On December 18, 1978, when the Communist Party of China’s 11th Central Committee held its Third Plenum at a non-descript hotel in Beijing, the meeting sparked off headlines across the world. The plenum heralded the beginning of China’s ‘Reform and Opening Up’ policy, and was widely seen as the moment when Deng Xiaoping became the paramount leader of China. Deng’s economic reform and open-door policy prioritised a new brand of modernisation for China that was “ruthlessly pragmatic”. The plenum was widely seen as the catalyst for the transformation of what was an economic backwater into the world’s second-largest economy. Generations of Chinese leaders have kept up with tradition since then and used the Third Plenum to launch far-reaching reforms and unveil path-breaking policies. As the Third Plenum of the 18th Central Committee began November 9, in Beijing, 1.3 billion citizens in the People’s Republic of China are hoping that it takes them closer to the so-called ‘Chinese dream’ articulated by President Xi Jinping early this year. The world will also be watching eagerly and scanning hints and guesses trickling from the plenum to verify whether the new Chinese leadership is ready to walk the talk on reforms.

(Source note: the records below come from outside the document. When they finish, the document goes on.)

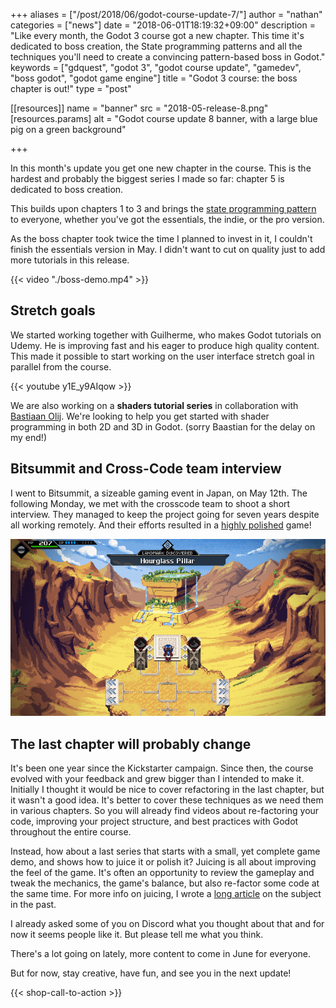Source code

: +++
aliases = ["/post/2018/06/godot-course-update-7/"]
author = "nathan"
categories = ["news"]
date = "2018-06-01T18:19:32+09:00"
description = "Like every month, the Godot 3 course got a new chapter. This time it's dedicated to boss creation, the State programming patterns and all the techniques you'll need to create a convincing pattern-based boss in Godot."
keywords = ["gdquest", "godot 3", "godot course update", "gamedev", "boss godot", "godot game engine"]
title = "Godot 3 course: the boss chapter is out!"
type = "post"

[[resources]]
  name = "banner"
  src = "2018-05-release-8.png"
  [resources.params]
    alt = "Godot course update 8 banner, with a large blue pig on a green background"

+++

In this month's update you get one new chapter in the course. This is the hardest and probably the biggest series I made so far: chapter 5 is dedicated to boss creation.

This builds upon chapters 1 to 3 and brings the [state programming pattern](//www.youtube.com/watch?v=Ty4wZL7pDME) to everyone, whether you've got the essentials, the indie, or the pro version.

As the boss chapter took twice the time I planned to invest in it, I couldn't finish the essentials version in May. I didn't want to cut on quality just to add more tutorials in this release.

{{< video "./boss-demo.mp4" >}}

## Stretch goals

We started working together with Guilherme, who makes Godot tutorials on Udemy. He is improving fast and his eager to produce high quality content. This made it possible to start working on the user interface stretch goal in parallel from the course.

{{< youtube y1E_y9AIqow >}}

We are also working on a **shaders tutorial series** in collaboration with [Bastiaan Olij](//www.youtube.com/channel/UCrbLJYzJjDf2p-vJC011lYw). We're looking to help you get started with shader programming in both 2D and 3D in Godot. (sorry Baastian for the delay on my end!)

## Bitsummit and Cross-Code team interview

I went to Bitsummit, a sizeable gaming event in Japan, on May 12th. The following Monday, we met with the crosscode team to shoot a short interview. They managed to keep the project going for seven years despite all working remotely. And their efforts resulted in a [highly polished](//store.steampowered.com/app/368340/CrossCode/) game!

![Desert map in Crosscode](crosscode-hourglass-desert.png)

## The last chapter will probably change

It's been one year since the Kickstarter campaign. Since then, the course evolved with your feedback and grew bigger than I intended to make it. Initially I thought it would be nice to cover refactoring in the last chapter, but it wasn't a good idea. It's better to cover these techniques as we need them in various chapters. So you will already find videos about re-factoring your code, improving your project structure, and best practices with Godot throughout the entire course.

Instead, how about a last series that starts with a small, yet complete game demo, and shows how to juice it or polish it? Juicing is all about improving the feel of the game. It's often an opportunity to review the gameplay and tweak the mechanics, the game's balance, but also re-factor some code at the same time.
For more info on juicing, I wrote a [long article](//gameanalytics.com/blog/squeezing-more-juice-out-of-your-game-design.html) on the subject in the past.

I already asked some of you on Discord what you thought about that and for now it seems people like it. But please tell me what you think.

There's a lot going on lately, more content to come in June for everyone.

But for now, stay creative, have fun, and see you in the next update!

{{< shop-call-to-action >}}
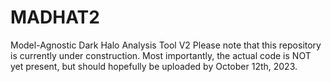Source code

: # MADHAT2
Model-Agnostic Dark Halo Analysis Tool V2
Please note that this repository is currently under construction. Most importantly, the actual code is NOT yet present, but should hopefully be uploaded by October 12th, 2023.
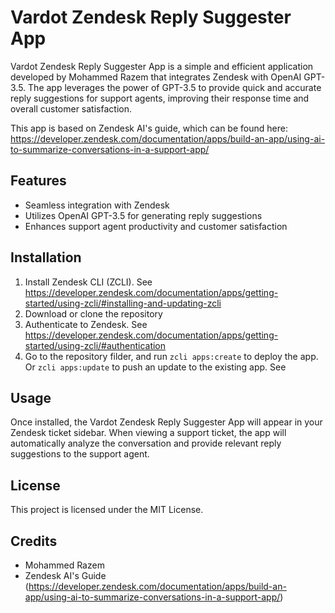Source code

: # Vardot Zendesk Reply Suggester App
Vardot Zendesk Reply Suggester App is a simple and efficient application developed by Mohammed Razem that integrates Zendesk with OpenAI GPT-3.5. The app leverages the power of GPT-3.5 to provide quick and accurate reply suggestions for support agents, improving their response time and overall customer satisfaction.

This app is based on Zendesk AI's guide, which can be found here: https://developer.zendesk.com/documentation/apps/build-an-app/using-ai-to-summarize-conversations-in-a-support-app/

## Features
- Seamless integration with Zendesk
- Utilizes OpenAI GPT-3.5 for generating reply suggestions
- Enhances support agent productivity and customer satisfaction

## Installation
1. Install Zendesk CLI (ZCLI). See https://developer.zendesk.com/documentation/apps/getting-started/using-zcli/#installing-and-updating-zcli
2. Download or clone the repository
3. Authenticate to Zendesk. See https://developer.zendesk.com/documentation/apps/getting-started/using-zcli/#authentication
4. Go to the repository filder, and run `zcli apps:create` to deploy the app. Or `zcli apps:update` to push an update to the existing app. See 

## Usage
Once installed, the Vardot Zendesk Reply Suggester App will appear in your Zendesk ticket sidebar. When viewing a support ticket, the app will automatically analyze the conversation and provide relevant reply suggestions to the support agent.

## License
This project is licensed under the MIT License.

## Credits
- Mohammed Razem
- Zendesk AI's Guide (https://developer.zendesk.com/documentation/apps/build-an-app/using-ai-to-summarize-conversations-in-a-support-app/)
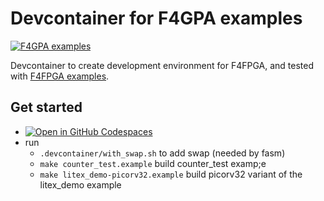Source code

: # Devcontainer for F4GPA examples

[![F4GPA examples](https://github.com/TheCBaH/fpga_example/actions/workflows/build.yml/badge.svg?branch=master)](https://github.com/TheCBaH/fpga_example/actions/workflows/build.yml)

Devcontainer to create development environment for F4FPGA, and tested with [F4FPGA examples](https://symbiflow-examples.readthedocs.io/en/latest/building-examples.html).

## Get started
* [![Open in GitHub Codespaces](https://github.com/codespaces/badge.svg)](https://github.com/codespaces/new?hide_repo_select=true&ref=master&repo=624968379)
* run
  * `.devcontainer/with_swap.sh` to add swap (needed by fasm)
  * `make counter_test.example` build counter_test examp;e
  * `make litex_demo-picorv32.example` build picorv32 variant of the litex_demo example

The Third Plenum: Concept and Significance
The Central Committee of the Communist Party of China (CPC) is the Party’s key decision-making body. Policies, reforms and other decisions are, therefore, discussed and debated by members via a series of meetings know as Plenary Sessions or Plenums. Plenums generally take place behind closed doors and are often widely analysed events because they are seen to have fundamentally changed the course of history in China.
Plenums are of three kinds. A Central Committee’s First Plenum serves as an introduction to the country’s new leadership while the Second Plenum tends to be about internal party affairs. Traditionally, reforms are expected at the Third Plenum, because new leaders are seen as having had time to consolidate power, study various proposals and reach consensus. Among the most significant Third Plenums are the 11th Central Committee’s meet in 1978, during which China formally embarked on a project of Chinese economic reforms under Deng Xiaoping and the 14th Central Committee’s third plenum in 1993 when Jiang Zemin and Zhu Rongji approved Deng’s concept of building a “socialist market economy” for China.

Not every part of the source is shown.